[Stored data]
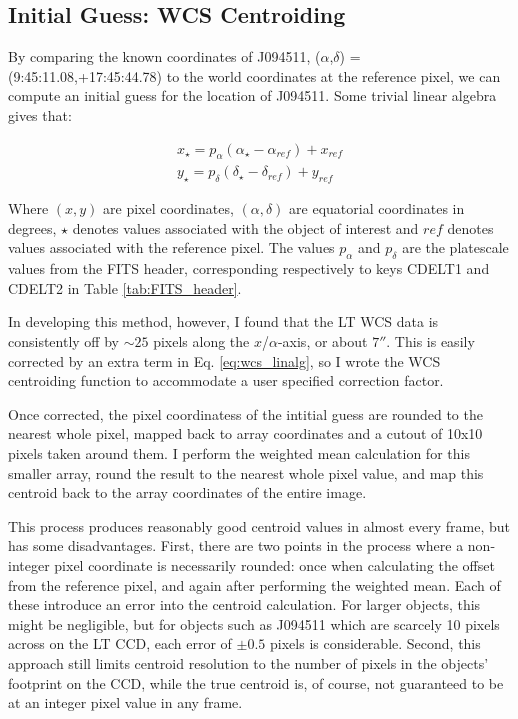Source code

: \documentclass[a4paper,11pt]{article}
\begin{document}
\subsection{Initial Guess: WCS Centroiding}\label{sec:wcs_centroid}

By comparing the known coordinates of J094511, ($\alpha$,$ \delta$) = (9:45:11.08,+17:45:44.78) to the world coordinates at the reference pixel, we can compute an initial guess for the location of J094511. Some trivial linear algebra gives that:

\begin{align}
    x_\star = p_\alpha(\alpha_\star - \alpha_{ref}) + x_{ref} \\
    y_\star = p_\delta(\delta_\star - \delta_{ref}) + y_{ref}
    \label{eq:wcs_linalg}
\end{align}

\noindent Where $(x,y)$ are pixel coordinates, $(\alpha,\delta)$ are equatorial coordinates in degrees, $\star$ denotes values associated with the object of interest and $ref$ denotes values associated with the reference pixel. The values $p_\alpha$ and $p_\delta$ are the platescale values from the FITS header, corresponding respectively to keys CDELT1 and CDELT2 in Table \ref{tab:FITS_header}.

In developing this method, however, I found that the LT WCS data is consistently off by $\sim25$ pixels along the $x$/$\alpha$-axis, or about $7''$. This is easily corrected by an extra term in Eq. \ref{eq:wcs_linalg}, so I wrote the WCS centroiding function to accommodate a user specified correction factor.

Once corrected, the pixel coordinatess of the intitial guess are rounded to the nearest whole pixel, mapped back to array coordinates and a cutout of 10x10 pixels taken around them. I perform the weighted mean calculation for this smaller array, round the result to the nearest whole pixel value, and map this centroid back to the array coordinates of the entire image.

This process produces reasonably good centroid values in almost every frame, but has some disadvantages. First, there are two points in the process where a non-integer pixel coordinate is necessarily rounded: once when calculating the offset from the reference pixel, and again after performing the weighted mean. Each of these introduce an error into the centroid calculation. For larger objects, this might be negligible, but for objects such as J094511 which are scarcely 10 pixels across on the LT CCD, each error of $\pm0.5$ pixels is considerable. Second, this approach still limits centroid resolution to the number of pixels in the objects' footprint on the CCD, while the true centroid is, of course, not guaranteed to be at an integer pixel value in any frame.
\end{document}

Activity –
Please return, exactly as written, the line containing "Once corrected, the" and every line after it through the end of the records above, and nothing else.

Answer section –
Once corrected, the pixel coordinatess of the intitial guess are rounded to the nearest whole pixel, mapped back to array coordinates and a cutout of 10x10 pixels taken around them. I perform the weighted mean calculation for this smaller array, round the result to the nearest whole pixel value, and map this centroid back to the array coordinates of the entire image.

This process produces reasonably good centroid values in almost every frame, but has some disadvantages. First, there are two points in the process where a non-integer pixel coordinate is necessarily rounded: once when calculating the offset from the reference pixel, and again after performing the weighted mean. Each of these introduce an error into the centroid calculation. For larger objects, this might be negligible, but for objects such as J094511 which are scarcely 10 pixels across on the LT CCD, each error of $\pm0.5$ pixels is considerable. Second, this approach still limits centroid resolution to the number of pixels in the objects' footprint on the CCD, while the true centroid is, of course, not guaranteed to be at an integer pixel value in any frame.
\end{document}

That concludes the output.